• U.S.

The New Pictures, Aug. 18, 1941

4 minute read
TIME

Ringside Maisie (Metro-Goldwyn-Mayer) is a slight opus about a prize fighter (Robert Sterling) who wants to get into a business that smells good (groceries) and a manager (George Murphy) who makes him fight until he goes blind. It would not be much of a picture without Maisie (Ann Sothern), the Brooklyn Bonfire with a heart as big as a whale. Maisie makes it go.

Whether she is jitterbugging with gangling Roy Lester (see cut), her “waltzing mouse,” or paying off an insistent suitor (“Listen, tall, dark and bad-mannered!”), Maisie The Taxi Dancer is delightful to look at. One part Jean Harlow, one part Mae West, she is an honest and fetching carbon copy of a type of U.S. female to be found at Coney Island on any hot summer Sunday.

Ringside Maisie is the fifth of M.G.M.’s Maisie series. The first (Maisie) was bought for Jean Harlow, shelved when she died. Miss Sothern got the part two years ago because she was inexpensive and because she looked to Producer J. Walter Ruben like what he was looking for. Result: a fiscal triumph for M.G.M., stardom for Ann Sothern.

Ann Sothern is a pretty, well-shaped, hardboiled, slangy blonde (peroxide) who has been around sufficiently to know who and what is strictly from Dixie. Born Harriette Lake in 1909 at Valley City, N.D., she was tapped for M.G.M. just 21 years later. Among her assets at that time were considerable talent at the piano, a well-developed lyric soprano, three years at the University of Washington, and a onetime concert-singing mother, Mrs. Annette Yde-Lake, a Hollywood voice teacher.

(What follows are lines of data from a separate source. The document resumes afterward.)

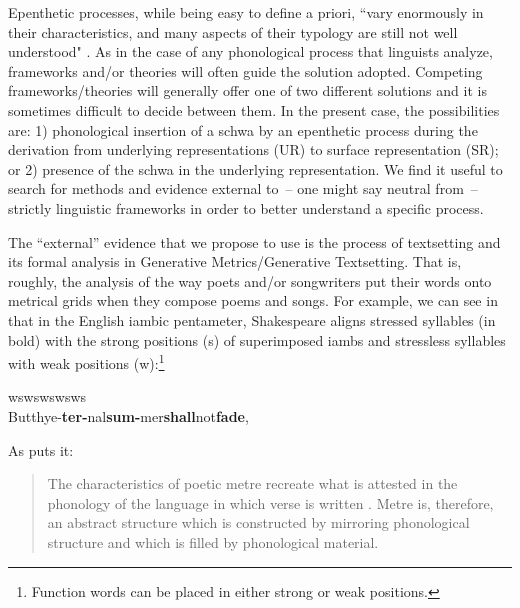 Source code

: \documentclass[output=paper,colorlinks,citecolor=brown]{langscibook}
\begin{document}
Epenthetic processes, while being easy to define a priori, ``vary enormously in their characteristics, and many aspects of their typology are still not well understood" \citep[1]{Hall2011}. As in the case of any phonological process that linguists analyze, frameworks and/or theories will often guide the solution adopted. Competing frameworks/theories will generally offer one of two different solutions and it is sometimes difficult to decide between them.  In the present case, the possibilities are: 1) phonological insertion of a schwa by an epenthetic process during the derivation from underlying representations (UR) to surface representation (SR); or 2) presence of the schwa in the underlying representation.  We find it useful to search for methods and evidence external to~-- one might say neutral from~-- strictly linguistic frameworks in order to better understand a specific process.

The “external” evidence that we propose to use is the process of textsetting and its formal analysis in Generative Metrics/Generative Textsetting. That is, roughly, the analysis of the way poets and/or songwriters put their words onto metrical grids when they compose poems and songs. For example, we can see in  that in the English iambic pentameter, Shakespeare aligns stressed syllables (in bold) with the strong positions (s) of superimposed iambs and stressless syllables with weak positions (w):\footnote{Function words can be placed in either strong or weak positions.}

\begin{exe}
    \ex \label{baronian:shake} w\tab  s\tab   {\textbar}\tab  w\tab  s\tab   {\textbar}\tab  w\tab  s\tab   {\textbar}\tab  w\tab  s\tab   {\textbar}\tab  w\tab  s\tab\\
    But\tab	thy\tab \tab		 e-\tab	\textbf{ter-}\tab \tab		nal\tab 	\textbf{sum-}\tab 	mer\tab \textbf{shall}\tab \tab 		not\tab 	\textbf{fade},
\end{exe}


\noindent As \citet[1]{desisto2020} puts it:

\begin{quote}
The characteristics of poetic metre recreate what is attested in the phonology of the language in which verse is written \citep{Kiparsky1973, Hayes1989meter, Fabb1997, GolstonRiad1999}. Metre is, therefore, an abstract structure which is constructed by mirroring phonological structure and which is filled by phonological material. 
\end{quote}
\end{document}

Closest Ann came to the screen at Metro was lending her voice to the sound track of a dog comedy. She posed for innumerable publicity stills (says she: “damnedest leg art you ever saw”), inadvertently landed a part in the chorus of the Broadway musical Smiles, played innumerable simpering glamor-girl parts for Columbia and RKO, in 1937 was out of work. Nice handling of a part as a dumb stenographer in Trade Winds, after a year’s separation from the cinema, brought her to the attention of Producer Ruben.

Miss Sothern has an intuitive understanding of the adroitly dumb Maisie. But she is leary of becoming too closely identified with the character. Says she: “I love Maisie, but I’m damned if I want to be Maisie forever. . . . When people on the street holler at you, ‘Hi there, Maisie!’, you begin to wonder whether you’re Ann Sothern or just that nice bag Maisie.”

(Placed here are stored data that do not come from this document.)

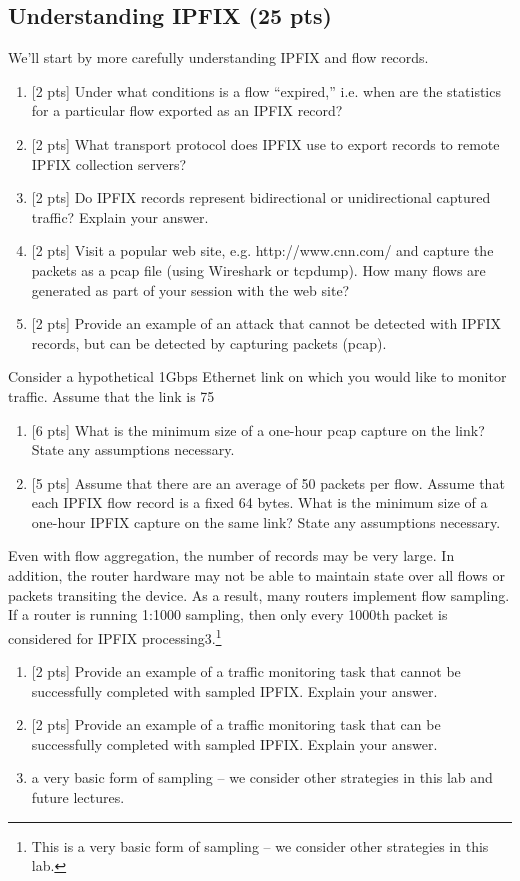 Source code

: \subsection{Understanding IPFIX (25 pts)}
We'll start by more carefully understanding IPFIX and flow records.
\begin{enumerate}
\item {[2 pts]} Under what conditions is a flow “expired,” i.e. when are the statistics for a particular flow exported as an IPFIX record?
\item {[2 pts]} What transport protocol does IPFIX use to export records to remote IPFIX collection servers?
\item {[2 pts]} Do IPFIX records represent bidirectional or unidirectional captured traffic? Explain your answer.
\item {[2 pts]} Visit a popular web site, e.g. http://www.cnn.com/ and capture the packets as a pcap file (using Wireshark or tcpdump). How many flows are generated as part of your session with the web site?
\item {[2 pts]} Provide an example of an attack that cannot be detected with IPFIX records, but can be detected by capturing packets (pcap).
\end{enumerate}
Consider a hypothetical 1Gbps Ethernet link on which you would like to monitor traffic. Assume that the link is 75%
\begin{enumerate}[resume]
\item {[6 pts]} What is the minimum size of a one-hour pcap capture on the link? State any assumptions necessary.
\item {[5 pts]} Assume that there are an average of 50 packets per flow. Assume that each IPFIX flow record is a fixed 64 bytes. What is the minimum size of a one-hour IPFIX capture on the same link? State any assumptions necessary.
\end{enumerate}
Even with flow aggregation, the number of records may be very large. In addition, the router hardware may not be able to maintain state over all flows or packets transiting the device. As a result, many routers implement flow sampling. If a router is running 1:1000 sampling, then only every 1000th packet is considered for IPFIX processing3.\footnote{This is a very basic form of sampling – we consider other strategies in this lab.}
\begin{enumerate}[resume]
\item {[2 pts]} Provide an example of a traffic monitoring task that cannot be successfully completed with sampled IPFIX. Explain your answer.
\item {[2 pts]} Provide an example of a traffic monitoring task that can be successfully completed with sampled IPFIX. Explain your answer.
\item a very basic form of sampling – we consider other strategies in this lab and future lectures.
\end{enumerate}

Even the U.S. Post Office knows who Maisie is. Fan letters addressed simply “Maisie, U.S.A.” go straight to the Sothern household—a two-story colonial house in Beverly Hills complete with husband (Band Leader Roger Pryor), whose legs, boasts Ann, are prettier than Dietrich’s.

Eupeptic Ann Sothern, who feels naked without earrings and calls most people “darling” because she is weak on names, will be given a chance to outgrow Maisie. Scheduled for fall release is an elaborate musical, Lady Be Good, in which she plays a lead. Ahead of her are two more, Panama Hattie and Du Barry Was a Lady; then a shot at Spencer Tracy in a picture not yet titled.

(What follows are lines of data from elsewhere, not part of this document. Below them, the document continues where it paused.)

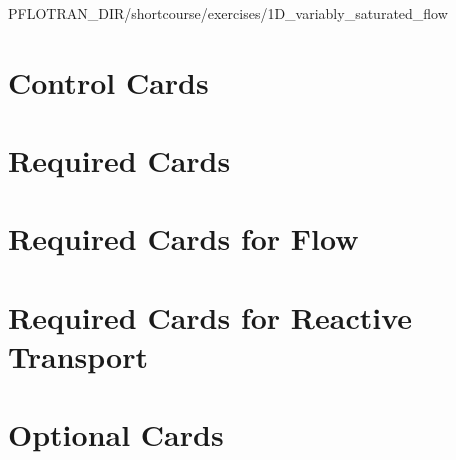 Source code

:\documentclass{beamer}
\begin{document}
\begin{frame}\frametitle{}
\small
\begin{semiverbatim}
PFLOTRAN_DIR/shortcourse/exercises/1D_variably_saturated_flow
\end{semiverbatim}
\end{frame}

\section{Control Cards}



\section{Required Cards}








\section{Required Cards for Flow}


\section{Required Cards for Reactive Transport}




\section{Optional Cards}



\end{document}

This horrendous schedule, with three more Maisies larded in, does not faze Miss Sothern. Says she: “For years I’ve been begging for a decent leading man in a solid picture. Always I’ve had to carry a small-time male lead. . . . Well, things are going to change. After Tracy I’m going to do Come and Get It with Clark Gable. Hot dog!”

Charley’s Aunt (20th Century-Fox) is one of the most successful trust funds ever written. Since its first performance in London in 1892, this unsinkable farce has earned some $25,000,000 in royalties for Author Brandon Thomas and his heirs. It has been translated into 18 languages (including Esperanto) and has been played oftener than any other drama except Hamlet, which had a three-century start.

So it is not extraordinary that Jack Benny, radio’s best-paid comic, should turn up in the role of Lord Fancourt Babberley, the young Oxonian who agrees to help one of his pals out of a sentimental dilemma by impersonating his aunt. Aunt Benny, the female impersonator, looks and acts exactly like Comic Benny, the cigar-chewing gagman. Without Benny, Charley’s Aunt would have been funnier; and vice versa.

It cost 2Oth Century-Fox $125,000 to lease Charley’s Aunt from the Thomas estate, and the transaction will undoubtedly be worth the money. Apparently anyone could play its leading role and get away with it. Now that Benny has turned the trick, Donald Duck may well be next.